Exercise directions
Copy every line from the records below that holds the word "McpResourceListChanged".
·····
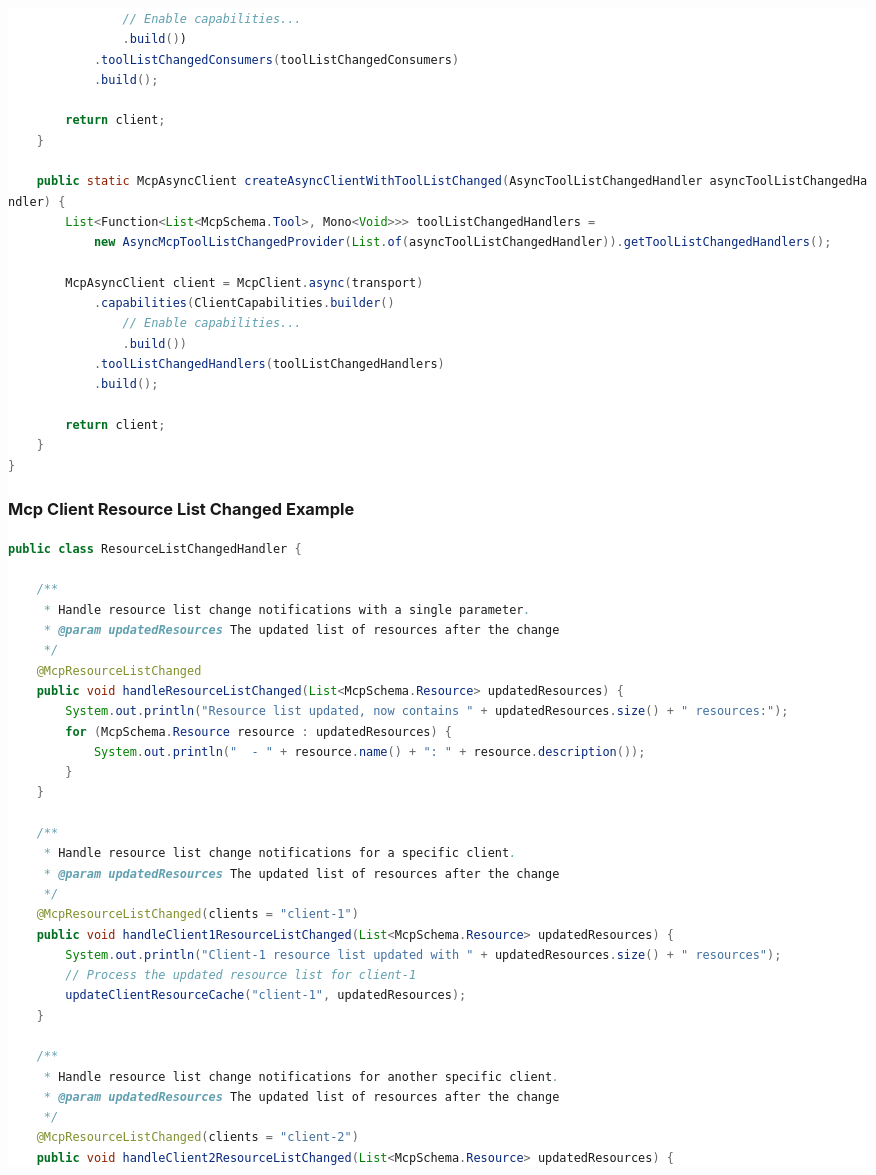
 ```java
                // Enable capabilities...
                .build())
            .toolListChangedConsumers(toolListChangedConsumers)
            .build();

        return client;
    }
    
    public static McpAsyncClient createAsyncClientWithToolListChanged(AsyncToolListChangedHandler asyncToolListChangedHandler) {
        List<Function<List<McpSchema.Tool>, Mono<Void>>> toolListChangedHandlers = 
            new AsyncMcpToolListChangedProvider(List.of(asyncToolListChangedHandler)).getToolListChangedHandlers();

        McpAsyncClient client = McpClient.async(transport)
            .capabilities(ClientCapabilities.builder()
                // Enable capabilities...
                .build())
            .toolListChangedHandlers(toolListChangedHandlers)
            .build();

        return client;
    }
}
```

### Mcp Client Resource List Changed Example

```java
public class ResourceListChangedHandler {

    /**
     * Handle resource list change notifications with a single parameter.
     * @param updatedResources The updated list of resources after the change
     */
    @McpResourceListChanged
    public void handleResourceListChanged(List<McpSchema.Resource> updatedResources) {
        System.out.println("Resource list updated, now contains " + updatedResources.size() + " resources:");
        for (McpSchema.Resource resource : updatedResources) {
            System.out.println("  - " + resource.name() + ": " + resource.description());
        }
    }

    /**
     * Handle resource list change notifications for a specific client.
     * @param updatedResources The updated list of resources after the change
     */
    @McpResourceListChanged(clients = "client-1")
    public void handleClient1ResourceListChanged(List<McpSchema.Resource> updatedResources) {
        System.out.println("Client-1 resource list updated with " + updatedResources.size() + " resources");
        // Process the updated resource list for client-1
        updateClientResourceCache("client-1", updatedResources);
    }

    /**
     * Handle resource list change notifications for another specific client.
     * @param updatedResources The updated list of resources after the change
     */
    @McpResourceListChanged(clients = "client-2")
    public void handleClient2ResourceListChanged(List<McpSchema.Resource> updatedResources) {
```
·····
Solved exercise
    @McpResourceListChanged
    @McpResourceListChanged(clients = "client-1")
    @McpResourceListChanged(clients = "client-2")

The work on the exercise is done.